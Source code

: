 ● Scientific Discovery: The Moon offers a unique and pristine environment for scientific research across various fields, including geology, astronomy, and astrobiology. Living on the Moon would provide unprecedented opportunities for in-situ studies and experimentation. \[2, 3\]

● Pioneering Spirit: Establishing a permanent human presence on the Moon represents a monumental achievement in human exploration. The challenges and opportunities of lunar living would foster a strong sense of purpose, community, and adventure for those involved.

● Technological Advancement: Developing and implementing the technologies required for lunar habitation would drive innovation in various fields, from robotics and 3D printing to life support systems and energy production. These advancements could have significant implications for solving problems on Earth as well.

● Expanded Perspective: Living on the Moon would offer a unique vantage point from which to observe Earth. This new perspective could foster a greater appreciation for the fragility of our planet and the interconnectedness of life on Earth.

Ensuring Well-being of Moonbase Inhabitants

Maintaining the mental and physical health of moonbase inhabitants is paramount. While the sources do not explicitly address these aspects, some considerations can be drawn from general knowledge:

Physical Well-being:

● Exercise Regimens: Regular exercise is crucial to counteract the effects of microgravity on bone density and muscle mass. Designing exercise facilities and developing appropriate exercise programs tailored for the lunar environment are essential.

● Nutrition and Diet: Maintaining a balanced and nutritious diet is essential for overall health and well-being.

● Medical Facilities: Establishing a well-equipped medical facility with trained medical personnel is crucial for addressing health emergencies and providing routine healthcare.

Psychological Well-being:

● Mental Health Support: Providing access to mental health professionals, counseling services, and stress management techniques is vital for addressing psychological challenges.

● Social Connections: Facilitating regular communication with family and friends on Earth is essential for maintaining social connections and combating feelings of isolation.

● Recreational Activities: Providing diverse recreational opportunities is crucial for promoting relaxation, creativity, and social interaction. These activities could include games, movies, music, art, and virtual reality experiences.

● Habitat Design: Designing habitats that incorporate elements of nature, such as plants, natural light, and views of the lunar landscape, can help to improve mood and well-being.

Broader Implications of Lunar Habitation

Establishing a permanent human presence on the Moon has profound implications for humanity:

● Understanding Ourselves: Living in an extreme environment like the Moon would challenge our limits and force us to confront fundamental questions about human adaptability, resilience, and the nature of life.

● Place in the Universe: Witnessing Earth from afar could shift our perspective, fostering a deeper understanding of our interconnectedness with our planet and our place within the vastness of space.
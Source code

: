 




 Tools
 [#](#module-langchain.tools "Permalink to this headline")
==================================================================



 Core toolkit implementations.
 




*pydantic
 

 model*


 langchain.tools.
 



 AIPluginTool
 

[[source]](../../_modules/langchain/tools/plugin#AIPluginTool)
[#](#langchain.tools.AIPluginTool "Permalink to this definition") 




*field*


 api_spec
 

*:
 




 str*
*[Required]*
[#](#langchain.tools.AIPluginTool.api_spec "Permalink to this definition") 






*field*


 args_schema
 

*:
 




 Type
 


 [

-*-*-

- Task directions:
Take every line from the data that includes the word "Permalink".

- Solution below:
 [#](#module-langchain.tools "Permalink to this headline")
[#](#langchain.tools.AIPluginTool "Permalink to this definition") 
[#](#langchain.tools.AIPluginTool.api_spec "Permalink to this definition") 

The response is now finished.